Over the last few months I had occasions for conversation with folks who find themselves in a strange limbo – no church-going, or very different church-going, or a full-on reassessment of previous habits – all while experiencing a deep, thunderous, persistent call to something higher. Some do not know what to call it. A few recognize that things are just “off.” There are those who have a specific vision for a different way that looks nothing like before. 

Here is a final plea – nothing stands in the way to any of this. Listen to the call of your soul. You have no responsibility to maintain an allegiance to an institution from which you feel disconnected and you have everything you need to move forward. If you continue with the church structure, know that you can begin to break down the fortifications and question everything.

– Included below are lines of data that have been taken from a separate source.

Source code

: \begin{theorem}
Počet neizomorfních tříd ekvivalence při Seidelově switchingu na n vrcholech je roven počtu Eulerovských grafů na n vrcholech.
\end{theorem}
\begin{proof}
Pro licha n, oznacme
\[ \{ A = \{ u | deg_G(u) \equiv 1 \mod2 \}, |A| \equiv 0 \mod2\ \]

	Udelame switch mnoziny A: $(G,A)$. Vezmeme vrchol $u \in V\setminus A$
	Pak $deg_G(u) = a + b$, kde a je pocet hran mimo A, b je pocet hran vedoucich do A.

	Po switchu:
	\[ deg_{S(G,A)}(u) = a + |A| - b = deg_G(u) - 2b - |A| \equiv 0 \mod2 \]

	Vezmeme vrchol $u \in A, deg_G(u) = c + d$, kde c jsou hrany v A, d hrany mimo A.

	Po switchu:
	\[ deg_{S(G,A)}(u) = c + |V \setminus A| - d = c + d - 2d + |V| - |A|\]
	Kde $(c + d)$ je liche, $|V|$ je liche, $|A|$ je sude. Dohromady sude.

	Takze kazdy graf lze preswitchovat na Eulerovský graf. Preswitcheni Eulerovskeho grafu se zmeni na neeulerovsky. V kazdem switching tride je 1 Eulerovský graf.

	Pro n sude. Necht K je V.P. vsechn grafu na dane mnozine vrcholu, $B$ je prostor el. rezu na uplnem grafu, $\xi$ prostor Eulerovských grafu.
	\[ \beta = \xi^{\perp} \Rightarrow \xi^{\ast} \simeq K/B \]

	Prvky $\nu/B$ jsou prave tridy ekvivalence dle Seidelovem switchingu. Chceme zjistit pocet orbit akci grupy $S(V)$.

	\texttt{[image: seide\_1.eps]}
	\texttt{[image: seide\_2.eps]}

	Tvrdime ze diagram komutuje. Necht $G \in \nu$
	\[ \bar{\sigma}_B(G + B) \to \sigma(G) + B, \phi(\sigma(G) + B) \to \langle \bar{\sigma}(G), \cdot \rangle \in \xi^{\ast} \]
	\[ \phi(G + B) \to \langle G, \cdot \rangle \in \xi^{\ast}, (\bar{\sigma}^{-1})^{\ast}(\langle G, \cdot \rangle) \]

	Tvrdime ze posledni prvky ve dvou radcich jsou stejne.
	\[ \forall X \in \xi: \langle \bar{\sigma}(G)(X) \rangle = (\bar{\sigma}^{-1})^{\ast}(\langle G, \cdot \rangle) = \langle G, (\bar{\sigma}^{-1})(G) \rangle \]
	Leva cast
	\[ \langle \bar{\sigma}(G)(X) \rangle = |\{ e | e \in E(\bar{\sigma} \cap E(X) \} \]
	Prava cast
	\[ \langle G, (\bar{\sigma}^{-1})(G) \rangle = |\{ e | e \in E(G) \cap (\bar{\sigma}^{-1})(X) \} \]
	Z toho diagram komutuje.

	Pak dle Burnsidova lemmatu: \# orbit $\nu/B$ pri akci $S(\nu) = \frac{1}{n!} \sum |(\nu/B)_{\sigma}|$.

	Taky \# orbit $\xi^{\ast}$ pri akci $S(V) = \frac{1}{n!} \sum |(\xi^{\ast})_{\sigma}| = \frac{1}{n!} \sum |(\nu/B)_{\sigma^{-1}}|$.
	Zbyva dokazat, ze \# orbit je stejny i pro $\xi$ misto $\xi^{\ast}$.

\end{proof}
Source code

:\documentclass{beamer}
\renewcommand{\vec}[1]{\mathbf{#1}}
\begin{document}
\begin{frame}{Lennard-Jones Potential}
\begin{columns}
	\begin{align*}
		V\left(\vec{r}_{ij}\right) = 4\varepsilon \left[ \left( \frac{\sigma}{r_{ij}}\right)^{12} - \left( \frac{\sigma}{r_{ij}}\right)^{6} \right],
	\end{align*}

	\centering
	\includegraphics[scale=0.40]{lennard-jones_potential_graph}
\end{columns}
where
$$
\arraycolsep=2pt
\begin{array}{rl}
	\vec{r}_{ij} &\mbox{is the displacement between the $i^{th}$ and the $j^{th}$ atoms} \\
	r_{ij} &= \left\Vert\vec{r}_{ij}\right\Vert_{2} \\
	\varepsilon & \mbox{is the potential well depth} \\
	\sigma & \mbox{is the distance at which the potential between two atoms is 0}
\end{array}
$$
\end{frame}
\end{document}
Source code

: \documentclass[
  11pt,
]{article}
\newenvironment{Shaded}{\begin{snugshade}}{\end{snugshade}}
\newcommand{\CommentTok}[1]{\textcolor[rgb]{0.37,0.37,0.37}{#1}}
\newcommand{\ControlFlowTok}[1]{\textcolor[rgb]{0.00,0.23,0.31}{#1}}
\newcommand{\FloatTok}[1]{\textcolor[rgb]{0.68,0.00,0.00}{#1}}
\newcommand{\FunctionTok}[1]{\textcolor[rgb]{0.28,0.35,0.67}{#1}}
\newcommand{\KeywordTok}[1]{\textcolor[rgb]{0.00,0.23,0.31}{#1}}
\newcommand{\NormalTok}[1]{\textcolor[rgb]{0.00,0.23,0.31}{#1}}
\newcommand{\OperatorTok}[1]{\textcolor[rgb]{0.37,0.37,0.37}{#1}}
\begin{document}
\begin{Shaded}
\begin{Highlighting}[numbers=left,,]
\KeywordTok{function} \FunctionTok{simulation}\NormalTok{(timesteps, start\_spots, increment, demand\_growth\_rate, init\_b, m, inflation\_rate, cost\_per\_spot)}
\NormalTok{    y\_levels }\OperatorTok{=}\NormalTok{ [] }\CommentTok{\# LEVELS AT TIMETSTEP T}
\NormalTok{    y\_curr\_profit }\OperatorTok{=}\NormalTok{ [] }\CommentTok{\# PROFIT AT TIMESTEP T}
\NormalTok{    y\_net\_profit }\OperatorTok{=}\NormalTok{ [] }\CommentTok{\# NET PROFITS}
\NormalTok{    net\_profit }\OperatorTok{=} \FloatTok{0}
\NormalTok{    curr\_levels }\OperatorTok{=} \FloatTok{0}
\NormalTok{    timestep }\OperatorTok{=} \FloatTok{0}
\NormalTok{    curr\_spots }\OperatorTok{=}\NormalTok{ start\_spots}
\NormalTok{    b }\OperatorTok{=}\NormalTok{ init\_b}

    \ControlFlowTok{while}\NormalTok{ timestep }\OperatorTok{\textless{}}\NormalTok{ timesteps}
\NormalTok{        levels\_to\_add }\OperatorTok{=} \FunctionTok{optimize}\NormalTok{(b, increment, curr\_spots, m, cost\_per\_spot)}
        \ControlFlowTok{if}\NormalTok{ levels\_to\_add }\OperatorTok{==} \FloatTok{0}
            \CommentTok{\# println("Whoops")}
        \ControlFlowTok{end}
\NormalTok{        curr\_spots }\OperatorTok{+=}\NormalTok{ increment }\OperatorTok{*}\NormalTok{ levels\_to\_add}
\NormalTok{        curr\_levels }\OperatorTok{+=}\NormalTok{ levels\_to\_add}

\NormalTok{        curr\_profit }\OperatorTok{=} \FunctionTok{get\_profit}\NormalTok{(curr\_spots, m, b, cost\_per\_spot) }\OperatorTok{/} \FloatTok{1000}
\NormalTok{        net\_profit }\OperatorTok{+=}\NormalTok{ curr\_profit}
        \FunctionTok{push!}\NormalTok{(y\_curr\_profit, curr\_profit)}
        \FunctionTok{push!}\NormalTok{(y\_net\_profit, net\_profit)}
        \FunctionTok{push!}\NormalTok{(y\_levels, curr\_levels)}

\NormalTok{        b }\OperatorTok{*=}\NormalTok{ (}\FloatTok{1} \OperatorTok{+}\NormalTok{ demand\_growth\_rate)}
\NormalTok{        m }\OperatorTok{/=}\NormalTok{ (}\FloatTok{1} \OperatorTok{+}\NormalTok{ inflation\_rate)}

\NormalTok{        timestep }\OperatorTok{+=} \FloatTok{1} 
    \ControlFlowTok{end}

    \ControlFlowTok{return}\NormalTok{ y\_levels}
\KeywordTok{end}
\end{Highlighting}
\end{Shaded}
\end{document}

Real church is everywhere. Church without walls looks much different than church with them. There are no memberships, no hidden language or ritual, and no schedules. Church is everywhere and with everybody. What will happen when we begin living in this way? We may feel more connected to our actual neighbors. We may feel more alive in the world. We may start to feel mature in spirit. 

Trust your soul. 

This article speaks to the state of the Christian church only because it is familiar to me. I did not include other institutions of belief because I do not have the necessary background or authority to cover them appropriately.


  1. Deb Schooley says

    Thank you for this. I left the church years ago but kept longing for something that I had no other name for. I would go back and try for a while and continue to feel empty. I’m not exactly sure what it is that I am working towards however this gives me food for thought that resonates with what I feel I am looking for.